Page 1 of 1
					
				About Question enthuware.ocpjp.v7.2.1425 :
				Posted: Wed Mar 27, 2013 6:52 am
				by aleksey232
				Q: Which of the following patterns will correctly capture all Hex numbers that are delimited by at least one whitespace at either end in an input text?
A: (\s|\b)0[xX][0-9a-fA-F]+(\s|\b)
"0x22" does not contain any spaces, but the number will still be captured.
			 
			
					
				Re: About Question enthuware.ocpjp.v7.2.1425 :
				Posted: Wed Mar 27, 2013 8:47 am
				by admin
				You need the delimiter if there are multiple numbers in the string. In your example, there is only one number, which matches the pattern, so there is no question of delimiter.
In other words, the question does not ask you to match white space.
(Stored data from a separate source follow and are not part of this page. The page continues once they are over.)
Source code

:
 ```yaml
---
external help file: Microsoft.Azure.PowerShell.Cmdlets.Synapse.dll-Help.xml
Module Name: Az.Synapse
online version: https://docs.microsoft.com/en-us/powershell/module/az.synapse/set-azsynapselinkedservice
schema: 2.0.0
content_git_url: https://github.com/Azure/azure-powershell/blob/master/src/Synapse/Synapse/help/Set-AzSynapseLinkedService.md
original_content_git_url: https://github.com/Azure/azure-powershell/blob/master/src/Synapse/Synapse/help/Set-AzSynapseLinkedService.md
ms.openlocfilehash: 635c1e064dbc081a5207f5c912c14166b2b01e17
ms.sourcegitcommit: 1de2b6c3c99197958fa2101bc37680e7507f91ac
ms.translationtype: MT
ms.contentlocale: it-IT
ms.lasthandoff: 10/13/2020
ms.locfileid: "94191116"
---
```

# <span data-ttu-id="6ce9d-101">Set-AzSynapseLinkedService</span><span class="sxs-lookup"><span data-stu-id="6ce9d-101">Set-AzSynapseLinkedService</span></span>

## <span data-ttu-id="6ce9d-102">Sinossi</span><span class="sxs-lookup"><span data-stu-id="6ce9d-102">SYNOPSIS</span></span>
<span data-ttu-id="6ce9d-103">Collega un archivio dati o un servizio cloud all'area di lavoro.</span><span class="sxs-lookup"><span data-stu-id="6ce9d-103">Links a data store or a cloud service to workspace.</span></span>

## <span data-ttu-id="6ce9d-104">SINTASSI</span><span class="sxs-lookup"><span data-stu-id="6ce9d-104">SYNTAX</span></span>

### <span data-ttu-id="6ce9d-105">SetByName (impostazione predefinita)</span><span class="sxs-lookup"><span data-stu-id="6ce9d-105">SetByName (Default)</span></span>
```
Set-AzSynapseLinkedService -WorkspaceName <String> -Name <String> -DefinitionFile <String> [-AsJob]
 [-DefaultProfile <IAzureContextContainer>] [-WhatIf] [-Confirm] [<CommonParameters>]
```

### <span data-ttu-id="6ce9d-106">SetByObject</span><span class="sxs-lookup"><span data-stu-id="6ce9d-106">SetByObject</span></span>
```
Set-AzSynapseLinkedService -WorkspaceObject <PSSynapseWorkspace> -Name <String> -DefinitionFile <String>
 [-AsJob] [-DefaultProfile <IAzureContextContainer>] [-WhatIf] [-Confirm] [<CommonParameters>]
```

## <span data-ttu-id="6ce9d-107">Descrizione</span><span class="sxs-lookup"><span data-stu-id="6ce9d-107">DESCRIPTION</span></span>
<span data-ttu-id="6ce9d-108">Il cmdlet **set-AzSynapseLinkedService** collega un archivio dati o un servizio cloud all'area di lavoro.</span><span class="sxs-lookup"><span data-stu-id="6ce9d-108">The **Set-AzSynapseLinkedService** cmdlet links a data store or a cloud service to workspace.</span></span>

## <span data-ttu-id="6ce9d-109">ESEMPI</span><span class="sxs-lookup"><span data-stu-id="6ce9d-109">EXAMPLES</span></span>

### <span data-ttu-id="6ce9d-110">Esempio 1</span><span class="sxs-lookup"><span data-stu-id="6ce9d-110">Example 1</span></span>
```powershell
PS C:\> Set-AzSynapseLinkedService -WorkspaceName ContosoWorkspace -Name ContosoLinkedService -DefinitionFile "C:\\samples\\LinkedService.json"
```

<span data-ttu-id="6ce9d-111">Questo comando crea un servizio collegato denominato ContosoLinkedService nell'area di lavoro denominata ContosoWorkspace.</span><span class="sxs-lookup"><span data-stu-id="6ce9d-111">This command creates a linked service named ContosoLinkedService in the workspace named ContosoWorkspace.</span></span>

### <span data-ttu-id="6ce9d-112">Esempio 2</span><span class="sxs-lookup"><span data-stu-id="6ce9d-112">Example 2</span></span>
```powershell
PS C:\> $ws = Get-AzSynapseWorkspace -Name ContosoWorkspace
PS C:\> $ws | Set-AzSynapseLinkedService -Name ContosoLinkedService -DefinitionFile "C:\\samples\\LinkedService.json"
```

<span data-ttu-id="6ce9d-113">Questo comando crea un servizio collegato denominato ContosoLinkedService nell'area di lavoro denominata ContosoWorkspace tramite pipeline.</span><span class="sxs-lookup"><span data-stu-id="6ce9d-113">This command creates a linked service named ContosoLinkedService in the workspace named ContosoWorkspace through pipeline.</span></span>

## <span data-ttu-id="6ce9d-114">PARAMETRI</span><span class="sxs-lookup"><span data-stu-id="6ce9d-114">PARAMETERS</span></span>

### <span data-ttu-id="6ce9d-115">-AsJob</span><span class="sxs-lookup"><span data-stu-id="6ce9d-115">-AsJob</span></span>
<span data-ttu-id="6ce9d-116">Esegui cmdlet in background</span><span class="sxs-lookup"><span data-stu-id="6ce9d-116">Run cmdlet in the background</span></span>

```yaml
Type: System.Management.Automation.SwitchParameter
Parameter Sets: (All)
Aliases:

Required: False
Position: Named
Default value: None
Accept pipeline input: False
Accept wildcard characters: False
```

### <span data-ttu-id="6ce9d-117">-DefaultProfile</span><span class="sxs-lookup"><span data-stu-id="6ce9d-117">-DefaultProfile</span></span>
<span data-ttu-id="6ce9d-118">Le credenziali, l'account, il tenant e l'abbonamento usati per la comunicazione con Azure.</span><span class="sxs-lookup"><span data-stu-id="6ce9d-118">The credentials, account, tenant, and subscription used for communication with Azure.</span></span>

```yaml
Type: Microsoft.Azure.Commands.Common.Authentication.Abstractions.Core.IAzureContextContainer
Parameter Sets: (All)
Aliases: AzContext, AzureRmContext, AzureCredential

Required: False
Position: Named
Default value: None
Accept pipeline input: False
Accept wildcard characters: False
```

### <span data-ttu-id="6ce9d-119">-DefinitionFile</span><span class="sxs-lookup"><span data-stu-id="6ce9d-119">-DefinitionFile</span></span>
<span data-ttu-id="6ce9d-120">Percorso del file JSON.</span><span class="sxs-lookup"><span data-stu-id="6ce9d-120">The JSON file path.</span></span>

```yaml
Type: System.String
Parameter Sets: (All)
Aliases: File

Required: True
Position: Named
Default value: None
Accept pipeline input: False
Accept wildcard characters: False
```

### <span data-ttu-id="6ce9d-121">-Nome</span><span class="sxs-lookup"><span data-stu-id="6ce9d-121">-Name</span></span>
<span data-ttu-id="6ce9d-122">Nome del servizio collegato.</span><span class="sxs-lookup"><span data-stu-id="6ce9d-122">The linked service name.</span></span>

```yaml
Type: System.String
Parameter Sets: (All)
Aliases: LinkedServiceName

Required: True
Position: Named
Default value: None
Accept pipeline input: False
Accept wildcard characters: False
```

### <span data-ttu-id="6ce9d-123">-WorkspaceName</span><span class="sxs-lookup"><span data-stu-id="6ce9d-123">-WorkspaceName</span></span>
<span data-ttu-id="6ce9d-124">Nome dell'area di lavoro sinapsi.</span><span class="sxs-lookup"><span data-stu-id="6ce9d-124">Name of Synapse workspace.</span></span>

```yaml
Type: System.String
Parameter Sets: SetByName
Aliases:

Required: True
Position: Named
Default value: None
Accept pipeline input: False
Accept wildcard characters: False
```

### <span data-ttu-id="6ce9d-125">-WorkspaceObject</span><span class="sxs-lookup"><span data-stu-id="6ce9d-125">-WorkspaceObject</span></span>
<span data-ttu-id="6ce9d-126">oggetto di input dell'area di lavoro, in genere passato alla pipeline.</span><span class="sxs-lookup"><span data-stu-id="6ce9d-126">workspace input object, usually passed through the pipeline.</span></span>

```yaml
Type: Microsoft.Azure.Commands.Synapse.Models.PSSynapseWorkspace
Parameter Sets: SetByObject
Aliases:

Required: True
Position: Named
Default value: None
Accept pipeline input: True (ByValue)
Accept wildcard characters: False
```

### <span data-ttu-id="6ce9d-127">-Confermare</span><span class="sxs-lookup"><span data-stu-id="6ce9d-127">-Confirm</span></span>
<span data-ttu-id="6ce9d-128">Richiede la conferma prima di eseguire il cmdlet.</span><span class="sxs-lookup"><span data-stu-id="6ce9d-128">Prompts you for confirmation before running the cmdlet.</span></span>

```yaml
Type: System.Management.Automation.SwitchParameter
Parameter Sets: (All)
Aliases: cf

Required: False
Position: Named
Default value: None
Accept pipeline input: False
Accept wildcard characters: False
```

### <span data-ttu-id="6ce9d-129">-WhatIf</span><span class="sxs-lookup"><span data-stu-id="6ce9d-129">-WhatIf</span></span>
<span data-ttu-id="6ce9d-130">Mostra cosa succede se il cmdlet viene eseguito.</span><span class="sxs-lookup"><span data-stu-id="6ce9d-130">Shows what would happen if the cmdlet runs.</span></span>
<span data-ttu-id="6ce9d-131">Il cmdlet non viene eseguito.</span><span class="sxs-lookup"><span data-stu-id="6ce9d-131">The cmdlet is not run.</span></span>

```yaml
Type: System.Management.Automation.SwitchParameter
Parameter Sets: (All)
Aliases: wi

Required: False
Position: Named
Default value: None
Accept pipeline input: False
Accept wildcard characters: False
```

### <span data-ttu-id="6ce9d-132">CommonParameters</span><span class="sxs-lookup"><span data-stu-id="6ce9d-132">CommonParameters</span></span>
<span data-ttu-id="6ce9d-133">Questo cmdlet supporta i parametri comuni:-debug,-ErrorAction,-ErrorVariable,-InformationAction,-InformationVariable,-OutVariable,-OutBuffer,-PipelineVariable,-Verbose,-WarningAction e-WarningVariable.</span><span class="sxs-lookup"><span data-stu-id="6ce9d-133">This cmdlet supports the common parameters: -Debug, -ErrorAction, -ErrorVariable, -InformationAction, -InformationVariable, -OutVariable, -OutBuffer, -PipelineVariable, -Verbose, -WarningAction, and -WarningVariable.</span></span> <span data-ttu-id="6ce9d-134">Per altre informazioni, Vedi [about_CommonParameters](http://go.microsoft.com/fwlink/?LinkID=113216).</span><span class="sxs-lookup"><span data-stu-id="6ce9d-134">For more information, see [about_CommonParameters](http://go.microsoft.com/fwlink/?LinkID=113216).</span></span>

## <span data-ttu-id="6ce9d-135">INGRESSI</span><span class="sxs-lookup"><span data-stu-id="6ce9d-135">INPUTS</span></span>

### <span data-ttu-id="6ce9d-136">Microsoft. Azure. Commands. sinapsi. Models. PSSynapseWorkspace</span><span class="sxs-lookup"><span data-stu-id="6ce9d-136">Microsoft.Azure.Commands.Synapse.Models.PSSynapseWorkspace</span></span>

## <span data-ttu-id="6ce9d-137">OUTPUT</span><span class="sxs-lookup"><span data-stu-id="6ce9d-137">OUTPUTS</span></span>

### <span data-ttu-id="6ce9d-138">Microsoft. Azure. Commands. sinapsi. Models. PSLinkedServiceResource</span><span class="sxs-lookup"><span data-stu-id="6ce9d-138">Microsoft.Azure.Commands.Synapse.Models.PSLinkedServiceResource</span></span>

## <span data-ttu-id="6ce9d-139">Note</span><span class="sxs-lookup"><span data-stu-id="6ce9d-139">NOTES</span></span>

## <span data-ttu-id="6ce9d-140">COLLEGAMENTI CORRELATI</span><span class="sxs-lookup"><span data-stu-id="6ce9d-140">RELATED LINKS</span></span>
It asks you to use white space as a delimiter.
HTH,
Paul.
			 
			
					
				Re: About Question enthuware.ocpjp.v7.2.1425 :
				Posted: Thu Mar 28, 2013 5:09 am
				by aleksey232
				Then I think that question should clarify that input string must contain whitespace delimiters.
			 
			
					
				Re: About Question enthuware.ocpjp.v7.2.1425 :
				Posted: Thu Mar 28, 2013 7:04 am
				by admin
				Hi Aleksey, 
I am not sure what you mean because the question does say, "...are delimited by at least one whitespace...". So it is clear that whitespace is to be used as a delimiter.
HTH,
Paul.
			 
			
					
				Re: About Question enthuware.ocpjp.v7.2.1425 :
				Posted: Fri Sep 20, 2013 9:06 am
				by The_Nick
				Would it make sense using & operator in regex? or better there is the chance of getting question on it:)? 
The_Nick.
			 
			
					
				Re: About Question enthuware.ocpjp.v7.2.1425 :
				Posted: Sat Mar 15, 2014 5:08 pm
				by accurate_guy
				"0x1+0x2" contains two hex numbers delimited by "+" but not a space. Nevertheless they are matched by the pattern.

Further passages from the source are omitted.